Zakaz nazw zwierząt dla wegańskich produktów

Zdaniem sędziów, nazwa odnosząca się do określonego gatunku zwierzęcia może sugerować, że produkt zawiera mięso, podczas gdy w rzeczywistości tak nie jest. W opinii sądu to forma nieuczciwego oznakowania.

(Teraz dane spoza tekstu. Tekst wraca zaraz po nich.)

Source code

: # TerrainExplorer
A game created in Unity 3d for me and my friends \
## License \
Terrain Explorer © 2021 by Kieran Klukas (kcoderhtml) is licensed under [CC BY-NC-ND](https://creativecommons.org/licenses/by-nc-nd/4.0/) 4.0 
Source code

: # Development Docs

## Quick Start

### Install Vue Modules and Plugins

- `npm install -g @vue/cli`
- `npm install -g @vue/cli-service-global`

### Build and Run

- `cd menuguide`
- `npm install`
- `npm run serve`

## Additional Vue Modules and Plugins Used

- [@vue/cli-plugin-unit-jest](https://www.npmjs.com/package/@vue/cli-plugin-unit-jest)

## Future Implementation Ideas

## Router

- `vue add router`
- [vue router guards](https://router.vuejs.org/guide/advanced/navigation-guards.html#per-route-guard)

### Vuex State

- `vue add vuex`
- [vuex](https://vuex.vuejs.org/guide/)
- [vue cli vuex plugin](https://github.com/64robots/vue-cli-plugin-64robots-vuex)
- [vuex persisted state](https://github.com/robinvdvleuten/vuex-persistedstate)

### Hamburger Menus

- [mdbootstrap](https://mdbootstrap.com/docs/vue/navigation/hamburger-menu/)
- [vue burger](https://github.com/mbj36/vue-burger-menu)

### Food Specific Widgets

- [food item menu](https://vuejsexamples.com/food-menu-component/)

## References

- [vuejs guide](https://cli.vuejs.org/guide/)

Szwajcaria zabrania, ale tylko w pewnym zakresie
W Szwajcarii nie będzie już można nazywać roślinnych zamienników mięsa nazwami odnoszącymi się do konkretnych gatunków zwierząt. Taką decyzję podjął na początku maja Szwajcarski Federalny Sąd Najwyższy, kończąc spór prawny wokół nazewnictwa produktów firmy Planted Foods AG, która oferowała swoje wyroby m.in. pod nazwą „planted.chicken”.

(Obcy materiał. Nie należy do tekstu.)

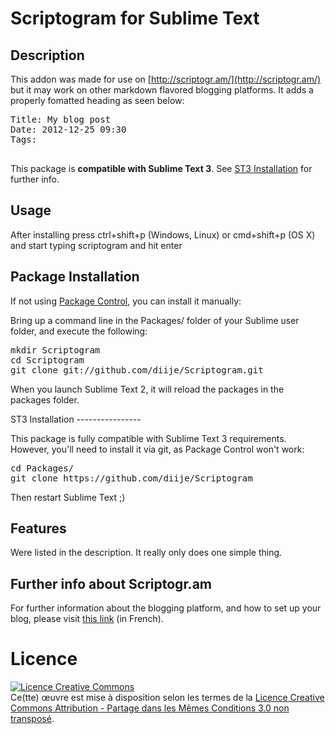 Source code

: Scriptogram for Sublime Text
================================
Description
------------
This addon was made for use on [http://scriptogr.am/](http://scriptogr.am/) but it may work on other markdown flavored blogging platforms.  It adds a properly fomatted heading as seen below:  
<pre>Title: My blog post
Date: 2012-12-25 09:30
Tags: 

</pre>  

This package is __compatible with Sublime Text 3__. See [ST3 Installation](#st3) for further info.  

Usage  
-------
After installing press ctrl+shift+p (Windows, Linux) or cmd+shift+p (OS X) and start typing scriptogram and hit enter

Package Installation  
---------------------
If not using [Package Control](http://wbond.net/sublime_packages/package_control), you can install it manually:

Bring up a command line in the Packages/ folder of your Sublime user folder, and execute the following:

<pre>mkdir Scriptogram 
cd Scriptogram 
git clone git://github.com/diije/Scriptogram.git
</pre>
When you launch Sublime Text 2, it will reload the packages in the packages folder.  

<a name="st3" />
ST3 Installation
----------------

This package is fully compatible with Sublime Text 3 requirements.  
However, you'll need to install it via git, as Package Control won't work:  

<pre>cd Packages/  
git clone https://github.com/diije/Scriptogram  
</pre>  

Then restart Sublime Text ;)  

Features
---------
Were listed in the description.  It really only does one simple thing.

Further info about Scriptogr.am
-------------------------------

For further information about the blogging platform, and how to set up your blog, please visit [this link](http://www.diije.fr/scriptogram-sublime-ifttt-mise-en-place-et-diffusion/) (in French).

# Licence

<a rel="license" href="http://creativecommons.org/licenses/by-sa/3.0/deed.fr"><img alt="Licence Creative Commons" style="border-width:0" src="http://i.creativecommons.org/l/by-sa/3.0/88x31.png" /></a><br />Ce(tte) œuvre est mise à disposition selon les termes de la <a rel="license" href="http://creativecommons.org/licenses/by-sa/3.0/deed.fr">Licence Creative Commons Attribution -  Partage dans les Mêmes Conditions 3.0 non transposé</a>.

Nowy zakaz dotyczy jedynie nazw konkretnych gatunków zwierząt. Oznacza to, że producenci nadal będą mogli stosować ogólne określenia, takie jak „wegańska kiełbasa” czy „roślinna szynka”. Władze nie zamierzają na tym etapie zakazywać nazw odnoszących się do formy lub typu produktu, o ile nie zawierają w sobie odniesień do konkretnych zwierząt.
Czy UE weźmie przykład
Decyzja może mieć szerokie konsekwencje dla rynku roślinnych zamienników mięsa w Europie. Szwajcaria, choć niebędąca członkiem UE, często wyznacza kierunki w etykietowaniu i marketingu żywności. Eksperci prognozują, że podobne regulacje mogą pojawić się również w innych krajach europejskich.